Gather from the listing below each line that includes the word "https", and copy it.

Given information:
------------------------------------------------------------------------

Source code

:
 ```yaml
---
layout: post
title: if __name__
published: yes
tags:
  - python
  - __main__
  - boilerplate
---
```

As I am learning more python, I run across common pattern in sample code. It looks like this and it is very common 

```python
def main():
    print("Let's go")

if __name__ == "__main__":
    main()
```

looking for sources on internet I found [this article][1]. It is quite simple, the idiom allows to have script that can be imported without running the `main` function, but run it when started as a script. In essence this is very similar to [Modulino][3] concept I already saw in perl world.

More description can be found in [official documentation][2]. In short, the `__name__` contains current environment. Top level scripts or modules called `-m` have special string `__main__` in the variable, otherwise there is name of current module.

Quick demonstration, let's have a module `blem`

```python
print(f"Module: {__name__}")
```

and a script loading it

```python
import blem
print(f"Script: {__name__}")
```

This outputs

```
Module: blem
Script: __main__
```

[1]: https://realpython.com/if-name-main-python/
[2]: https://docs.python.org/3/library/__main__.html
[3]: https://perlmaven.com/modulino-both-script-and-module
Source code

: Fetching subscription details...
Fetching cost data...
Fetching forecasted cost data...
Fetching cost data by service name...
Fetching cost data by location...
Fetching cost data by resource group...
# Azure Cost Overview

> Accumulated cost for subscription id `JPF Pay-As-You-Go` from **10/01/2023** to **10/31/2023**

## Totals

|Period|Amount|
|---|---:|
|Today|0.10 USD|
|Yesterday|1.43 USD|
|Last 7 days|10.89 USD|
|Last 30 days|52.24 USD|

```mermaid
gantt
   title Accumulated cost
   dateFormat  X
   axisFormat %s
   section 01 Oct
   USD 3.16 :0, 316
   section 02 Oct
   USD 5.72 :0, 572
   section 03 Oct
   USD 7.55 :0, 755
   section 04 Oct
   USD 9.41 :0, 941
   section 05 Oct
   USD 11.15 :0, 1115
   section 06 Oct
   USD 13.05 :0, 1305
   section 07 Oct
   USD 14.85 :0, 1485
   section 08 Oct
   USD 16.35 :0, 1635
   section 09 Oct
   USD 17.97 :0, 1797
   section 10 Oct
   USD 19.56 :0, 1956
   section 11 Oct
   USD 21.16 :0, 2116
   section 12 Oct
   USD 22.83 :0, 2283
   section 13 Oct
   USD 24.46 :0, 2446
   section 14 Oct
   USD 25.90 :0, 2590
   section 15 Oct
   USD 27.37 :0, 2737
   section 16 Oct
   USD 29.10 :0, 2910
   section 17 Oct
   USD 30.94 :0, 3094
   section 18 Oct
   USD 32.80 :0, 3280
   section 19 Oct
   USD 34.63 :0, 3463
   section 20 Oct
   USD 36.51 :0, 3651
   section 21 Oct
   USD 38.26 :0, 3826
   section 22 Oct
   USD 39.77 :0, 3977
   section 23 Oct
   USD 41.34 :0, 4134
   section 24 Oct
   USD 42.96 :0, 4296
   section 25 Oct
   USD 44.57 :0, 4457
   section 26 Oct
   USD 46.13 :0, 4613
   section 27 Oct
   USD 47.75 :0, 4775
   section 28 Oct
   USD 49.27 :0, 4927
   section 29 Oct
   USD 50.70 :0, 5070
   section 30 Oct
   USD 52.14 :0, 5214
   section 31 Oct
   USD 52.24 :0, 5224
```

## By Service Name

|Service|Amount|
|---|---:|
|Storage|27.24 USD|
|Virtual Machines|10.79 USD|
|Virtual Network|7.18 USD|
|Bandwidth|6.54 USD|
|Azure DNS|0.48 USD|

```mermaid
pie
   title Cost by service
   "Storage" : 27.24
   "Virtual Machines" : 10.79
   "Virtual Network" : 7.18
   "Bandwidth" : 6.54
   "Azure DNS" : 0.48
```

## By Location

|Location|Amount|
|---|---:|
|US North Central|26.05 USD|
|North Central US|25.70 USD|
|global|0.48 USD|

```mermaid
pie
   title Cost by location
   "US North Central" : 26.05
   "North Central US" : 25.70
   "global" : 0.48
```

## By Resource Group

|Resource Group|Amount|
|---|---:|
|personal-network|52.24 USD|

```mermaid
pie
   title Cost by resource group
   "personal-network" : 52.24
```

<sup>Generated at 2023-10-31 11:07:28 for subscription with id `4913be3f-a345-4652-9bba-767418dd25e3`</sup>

------------------------------------------------------------------------

Finished task:
[1]: https://realpython.com/if-name-main-python/
[2]: https://docs.python.org/3/library/__main__.html
[3]: https://perlmaven.com/modulino-both-script-and-module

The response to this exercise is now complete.